= IMM dates =

Quarterly dates in finance

The IMM dates are the four quarterly dates of each year which certain money market and Foreign Exchange futures contracts and option contracts use as their scheduled maturity date or termination date. The dates are the third Wednesday of March, June, September and December (i.e., between the 15th and 21st, whichever such day is a Wednesday).

These contracts stop trading the Monday preceding the third Wednesday of a March quarterly cycle. see CME Tutorial

IMM stands for the International Monetary Market.

This choice of date – middle of month and middle of week – minimizes issues with date rolling, as holidays are very unlikely to make the closest business day in another week or other month.

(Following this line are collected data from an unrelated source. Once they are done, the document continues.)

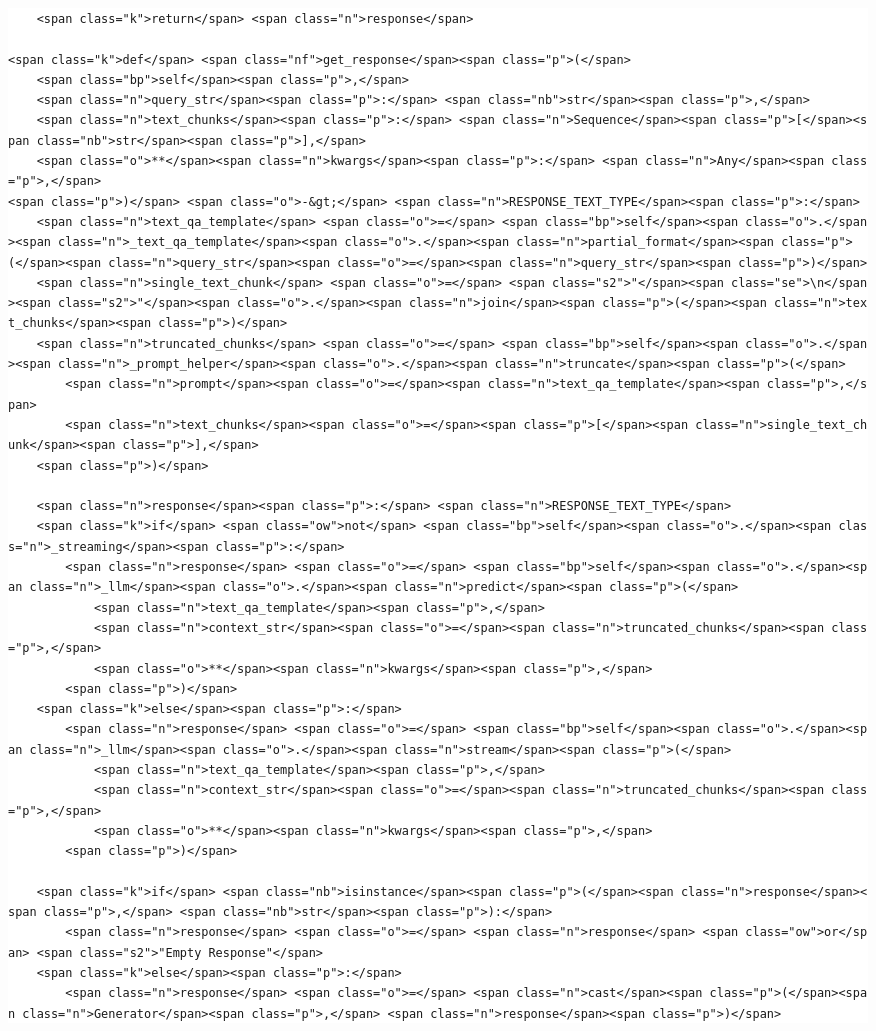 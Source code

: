         <span class="k">return</span> <span class="n">response</span>

    <span class="k">def</span> <span class="nf">get_response</span><span class="p">(</span>
        <span class="bp">self</span><span class="p">,</span>
        <span class="n">query_str</span><span class="p">:</span> <span class="nb">str</span><span class="p">,</span>
        <span class="n">text_chunks</span><span class="p">:</span> <span class="n">Sequence</span><span class="p">[</span><span class="nb">str</span><span class="p">],</span>
        <span class="o">**</span><span class="n">kwargs</span><span class="p">:</span> <span class="n">Any</span><span class="p">,</span>
    <span class="p">)</span> <span class="o">-&gt;</span> <span class="n">RESPONSE_TEXT_TYPE</span><span class="p">:</span>
        <span class="n">text_qa_template</span> <span class="o">=</span> <span class="bp">self</span><span class="o">.</span><span class="n">_text_qa_template</span><span class="o">.</span><span class="n">partial_format</span><span class="p">(</span><span class="n">query_str</span><span class="o">=</span><span class="n">query_str</span><span class="p">)</span>
        <span class="n">single_text_chunk</span> <span class="o">=</span> <span class="s2">"</span><span class="se">\n</span><span class="s2">"</span><span class="o">.</span><span class="n">join</span><span class="p">(</span><span class="n">text_chunks</span><span class="p">)</span>
        <span class="n">truncated_chunks</span> <span class="o">=</span> <span class="bp">self</span><span class="o">.</span><span class="n">_prompt_helper</span><span class="o">.</span><span class="n">truncate</span><span class="p">(</span>
            <span class="n">prompt</span><span class="o">=</span><span class="n">text_qa_template</span><span class="p">,</span>
            <span class="n">text_chunks</span><span class="o">=</span><span class="p">[</span><span class="n">single_text_chunk</span><span class="p">],</span>
        <span class="p">)</span>

        <span class="n">response</span><span class="p">:</span> <span class="n">RESPONSE_TEXT_TYPE</span>
        <span class="k">if</span> <span class="ow">not</span> <span class="bp">self</span><span class="o">.</span><span class="n">_streaming</span><span class="p">:</span>
            <span class="n">response</span> <span class="o">=</span> <span class="bp">self</span><span class="o">.</span><span class="n">_llm</span><span class="o">.</span><span class="n">predict</span><span class="p">(</span>
                <span class="n">text_qa_template</span><span class="p">,</span>
                <span class="n">context_str</span><span class="o">=</span><span class="n">truncated_chunks</span><span class="p">,</span>
                <span class="o">**</span><span class="n">kwargs</span><span class="p">,</span>
            <span class="p">)</span>
        <span class="k">else</span><span class="p">:</span>
            <span class="n">response</span> <span class="o">=</span> <span class="bp">self</span><span class="o">.</span><span class="n">_llm</span><span class="o">.</span><span class="n">stream</span><span class="p">(</span>
                <span class="n">text_qa_template</span><span class="p">,</span>
                <span class="n">context_str</span><span class="o">=</span><span class="n">truncated_chunks</span><span class="p">,</span>
                <span class="o">**</span><span class="n">kwargs</span><span class="p">,</span>
            <span class="p">)</span>

        <span class="k">if</span> <span class="nb">isinstance</span><span class="p">(</span><span class="n">response</span><span class="p">,</span> <span class="nb">str</span><span class="p">):</span>
            <span class="n">response</span> <span class="o">=</span> <span class="n">response</span> <span class="ow">or</span> <span class="s2">"Empty Response"</span>
        <span class="k">else</span><span class="p">:</span>
            <span class="n">response</span> <span class="o">=</span> <span class="n">cast</span><span class="p">(</span><span class="n">Generator</span><span class="p">,</span> <span class="n">response</span><span class="p">)</span>
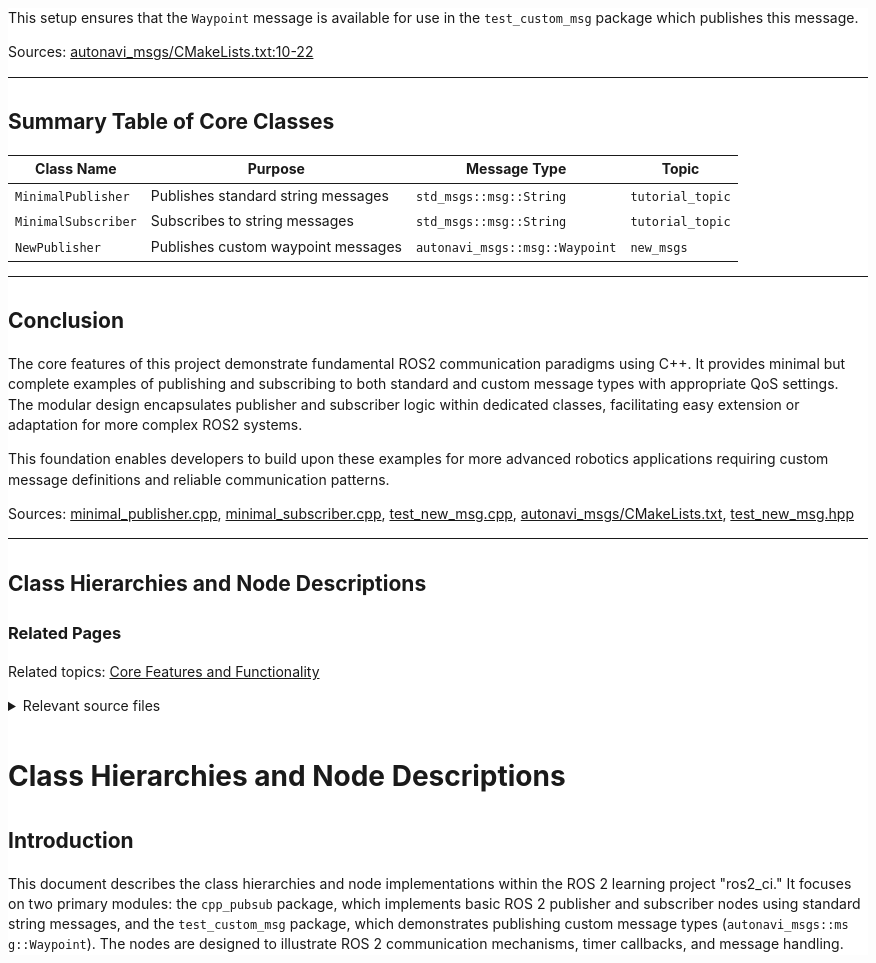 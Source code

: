 This setup ensures that the `Waypoint` message is available for use in the `test_custom_msg` package which publishes this message.

Sources: [autonavi_msgs/CMakeLists.txt:10-22]()

---

## Summary Table of Core Classes

| Class Name       | Purpose                                | Message Type                      | Topic           |
|------------------|--------------------------------------|---------------------------------|-----------------|
| `MinimalPublisher`| Publishes standard string messages   | `std_msgs::msg::String`          | `tutorial_topic` |
| `MinimalSubscriber`| Subscribes to string messages       | `std_msgs::msg::String`          | `tutorial_topic` |
| `NewPublisher`   | Publishes custom waypoint messages    | `autonavi_msgs::msg::Waypoint`   | `new_msgs`       |

---

## Conclusion

The core features of this project demonstrate fundamental ROS2 communication paradigms using C++. It provides minimal but complete examples of publishing and subscribing to both standard and custom message types with appropriate QoS settings. The modular design encapsulates publisher and subscriber logic within dedicated classes, facilitating easy extension or adaptation for more complex ROS2 systems.

This foundation enables developers to build upon these examples for more advanced robotics applications requiring custom message definitions and reliable communication patterns.

Sources: [minimal_publisher.cpp](), [minimal_subscriber.cpp](), [test_new_msg.cpp](), [autonavi_msgs/CMakeLists.txt](), [test_new_msg.hpp]()

---

<a id='page-5'></a>

## Class Hierarchies and Node Descriptions

### Related Pages

Related topics: [Core Features and Functionality](#page-4)

<details><summary>Relevant source files</summary></details>

# Class Hierarchies and Node Descriptions

## Introduction

This document describes the class hierarchies and node implementations within the ROS 2 learning project "ros2_ci." It focuses on two primary modules: the `cpp_pubsub` package, which implements basic ROS 2 publisher and subscriber nodes using standard string messages, and the `test_custom_msg` package, which demonstrates publishing custom message types (`autonavi_msgs::msg::Waypoint`). The nodes are designed to illustrate ROS 2 communication mechanisms, timer callbacks, and message handling.
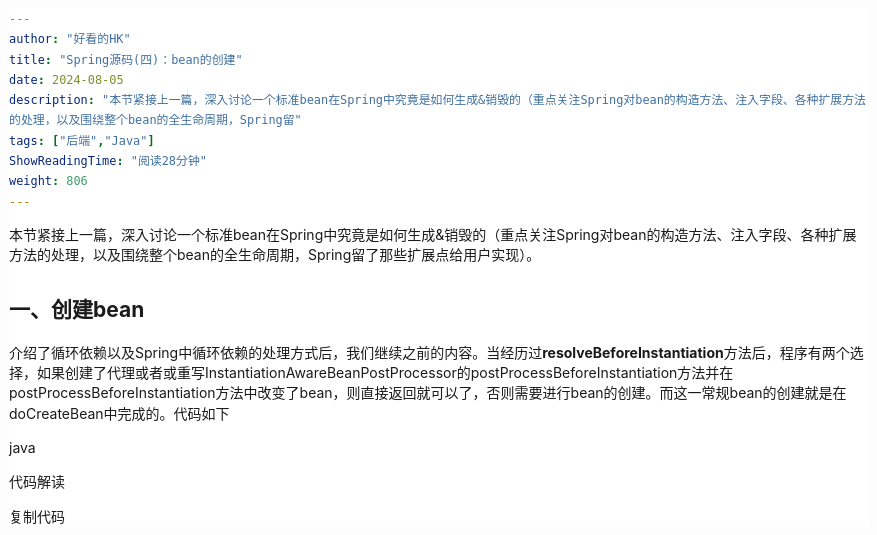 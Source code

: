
 ```yaml
---
author: "好看的HK"
title: "Spring源码(四)：bean的创建"
date: 2024-08-05
description: "本节紧接上一篇，深入讨论一个标准bean在Spring中究竟是如何生成&销毁的（重点关注Spring对bean的构造方法、注入字段、各种扩展方法的处理，以及围绕整个bean的全生命周期，Spring留"
tags: ["后端","Java"]
ShowReadingTime: "阅读28分钟"
weight: 806
---
```

本节紧接上一篇，深入讨论一个标准bean在Spring中究竟是如何生成&销毁的（重点关注Spring对bean的构造方法、注入字段、各种扩展方法的处理，以及围绕整个bean的全生命周期，Spring留了那些扩展点给用户实现）。

一、创建bean
--------

介绍了循环依赖以及Spring中循环依赖的处理方式后，我们继续之前的内容。当经历过**resolveBeforeInstantiation**方法后，程序有两个选择，如果创建了代理或者或重写InstantiationAwareBeanPostProcessor的postProcessBeforeInstantiation方法并在postProcessBeforeInstantiation方法中改变了bean，则直接返回就可以了，否则需要进行bean的创建。而这一常规bean的创建就是在doCreateBean中完成的。代码如下

java

 代码解读

复制代码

The term is also used for the conventional quarterly termination dates of credit default swaps, which fall on 20 March, 20 June, 20 September and 20 December – note that these may fall on a weekend. These are not precisely the IMM dates, but they fall close to them and thus are also referred to as "IMM dates", by abuse of language.

== CDS standardization ==
From late 2002, the CDS market began to standardize credit default swap contracts so that they would all mature on one of the four days of 20 March, 20 June, 20 September and 20 December. These dates are used both as termination dates for the contracts and as the dates for quarterly premium payments.

So, for example, a ‘five-year’ contract traded any time between 20 September 2005 and 19 December 2005 would have a termination date of 20 December 2010.

In December 2015, the roll has been reduced to Semi Annual, i.e., only on September and March.

== Roll ==

Contracts are frequently rolled on the IMM dates, making them among the highest volume trading days of the year.